At one of our previous houses we decided to get chickens, so I built a chicken hutch out of old materials I had lying around. My main design goals were:

  • It had to be roomy enough to house 4-6 hens
  • It had to be easy to maintain: specifically the chook manure shouldn’t be difficult to clear out so that I could compost it easily.
  • The laying boxes had to be easily accessible so that toddlers could check for eggs and easily reach in and grab them.

I ended up with the design you can see below: the bottom of the hutch is steel reinforcing mesh, which means that the chook manure falls through to the ground. The front of the hutch under the legs opens up so the chook manure can be easily raked up and mixed in with the compost.

The doors to the layer boxes are right at toddler head-height, and the doors open sideways so they won’t fall open or slam shut on little fingers. Above the layer boxes I built in a set of shelving accesible from the outside to store garden tools.

The roof is made up of some old roof tiles I had lying around, and the cladding on the outside is some old floorboards and offcuts from other projects. Inside the hutch I put a couple of thick branches (about 3-4cm thick) for the hens to perch on overnight. There are a couple of small hen- size doorways in the sides, and on the far side I built a set of steps for the hens to climb up from a pile of spare bricks.

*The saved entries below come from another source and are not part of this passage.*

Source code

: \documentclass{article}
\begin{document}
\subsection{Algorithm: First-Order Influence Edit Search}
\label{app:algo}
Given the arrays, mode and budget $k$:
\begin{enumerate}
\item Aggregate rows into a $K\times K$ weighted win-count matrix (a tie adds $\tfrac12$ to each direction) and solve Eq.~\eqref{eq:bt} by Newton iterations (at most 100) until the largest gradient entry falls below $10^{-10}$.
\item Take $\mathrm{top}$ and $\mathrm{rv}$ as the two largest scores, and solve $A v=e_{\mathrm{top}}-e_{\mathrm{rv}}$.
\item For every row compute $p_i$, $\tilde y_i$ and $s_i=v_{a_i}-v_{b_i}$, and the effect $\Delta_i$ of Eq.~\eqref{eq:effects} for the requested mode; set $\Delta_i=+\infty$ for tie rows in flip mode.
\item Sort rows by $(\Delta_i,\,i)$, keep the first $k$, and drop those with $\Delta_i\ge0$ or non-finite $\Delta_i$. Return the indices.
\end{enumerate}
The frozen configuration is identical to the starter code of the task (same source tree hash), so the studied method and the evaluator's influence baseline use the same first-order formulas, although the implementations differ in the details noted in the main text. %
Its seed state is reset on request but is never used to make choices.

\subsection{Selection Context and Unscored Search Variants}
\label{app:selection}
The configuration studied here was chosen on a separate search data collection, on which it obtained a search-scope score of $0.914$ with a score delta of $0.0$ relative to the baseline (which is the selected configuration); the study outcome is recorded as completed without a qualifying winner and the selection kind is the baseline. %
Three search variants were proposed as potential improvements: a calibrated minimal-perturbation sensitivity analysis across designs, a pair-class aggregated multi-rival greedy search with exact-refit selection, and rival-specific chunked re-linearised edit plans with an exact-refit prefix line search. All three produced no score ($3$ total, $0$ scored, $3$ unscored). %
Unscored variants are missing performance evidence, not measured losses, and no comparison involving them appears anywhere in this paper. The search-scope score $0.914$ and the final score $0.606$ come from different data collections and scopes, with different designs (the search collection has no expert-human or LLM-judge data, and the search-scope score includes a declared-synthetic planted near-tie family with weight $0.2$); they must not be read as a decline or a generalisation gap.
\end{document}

The whole thing worked out quite well, and quite cheap because I recycled most of the materials. It was still there when we sold the house, I hope the new owners got some use out of it!

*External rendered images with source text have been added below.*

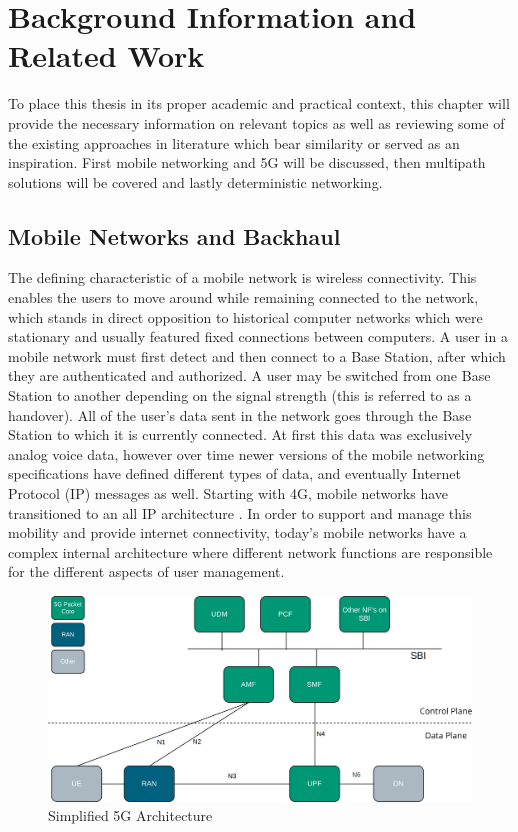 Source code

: 
\cleardoublepage
\chapter{Background Information and Related Work}
\label{cha:background}

To place this thesis in its proper academic and practical context, this chapter will provide the necessary information on relevant topics as well as reviewing some of the existing approaches in literature which bear similarity or served as an inspiration. First mobile networking and 5G will be discussed, then multipath solutions will be covered and lastly deterministic networking.

\section{Mobile Networks and Backhaul}

The defining characteristic of a mobile network is wireless connectivity. This enables the users to move around while remaining connected to the network, which stands in direct opposition to historical computer networks which were stationary and usually featured fixed connections between computers. A user in a mobile network must first detect and then connect to a Base Station, after which they are authenticated and authorized. A user may be switched from one Base Station to another depending on the signal strength (this is referred to as a handover). All of the user's data sent in the network goes through the Base Station to which it is currently connected. At first this data was exclusively analog voice data, however over time newer versions of the mobile networking specifications have defined different types of data, and eventually Internet Protocol (IP) messages as well. Starting with 4G, mobile networks have transitioned to an all IP architecture \cite{3gpp.36.300}. In order to support and manage this mobility and provide internet connectivity, today's mobile networks have a complex internal architecture where different network functions are responsible for the different aspects of user management.

\begin{figure}[ht]
    \centering
	\includegraphics[width=\linewidth]{fig/core.png}
	\caption{Simplified 5G Architecture}
	\label{fig:core}
\end{figure}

Initial construction frame

This is the initial construction - setting four poles in concrete. I just used whatever timber I had lying about to build this chicken hutch, and I salvaged some more from rubbish were people throwing out. For example, the cladding on the outside of the hutch is some old flooring that somebody had ripped up and put out for bulk rubbish collection.

Starting to build out frame

Starting to build the frame - the blue tubs are the nesting boxes. Using tubs means they’re easy to remove and clean if necessary, and with a few old rags in the bottom they’re quite a cosy place to lay an egg. (Not speaking from experience.)

Roof framing complete

Framing for the roof complete, ready for roof tiles and cladding. The roof tiles were spares from the construction of our house.

Cladding complete from the outside

Cladding complete - I added shelving above the nesting boxes with doors for the garden tools. Below that shelving is the two nesting boxes, and the two small doors are for access to the nesting boxes to check for eggs.

Wife standing with open storage doors

Lovely wife with the doors to the shelving (top) and nesting boxes (bottom) open.

Daughter opening the nesting boxes to check for eggs

I built the nesting boxes just tall enough so that little hands could reach in and grab the eggs. The doors open sideways so that they won’t slam on little fingers.

Two ISA Brown hens

We bought four [ISA Brown]z( hens to enjoy the new hutch. They’re very good layers, and fairly low maintenance.

Cat and me with an ISA Brown hen

Our cat Bugalugs didn’t seem particularly interested in the hens. They never really trusted him.

Me giving a hen a smooch

They didn’t seem particularly interested in me. If you handle chickens regularly they become very docile around people and easy to pick up, but maybe the kissing was a step too far.

Our first egg on scales weighing 50g

Our first egg! 50g is a really good size.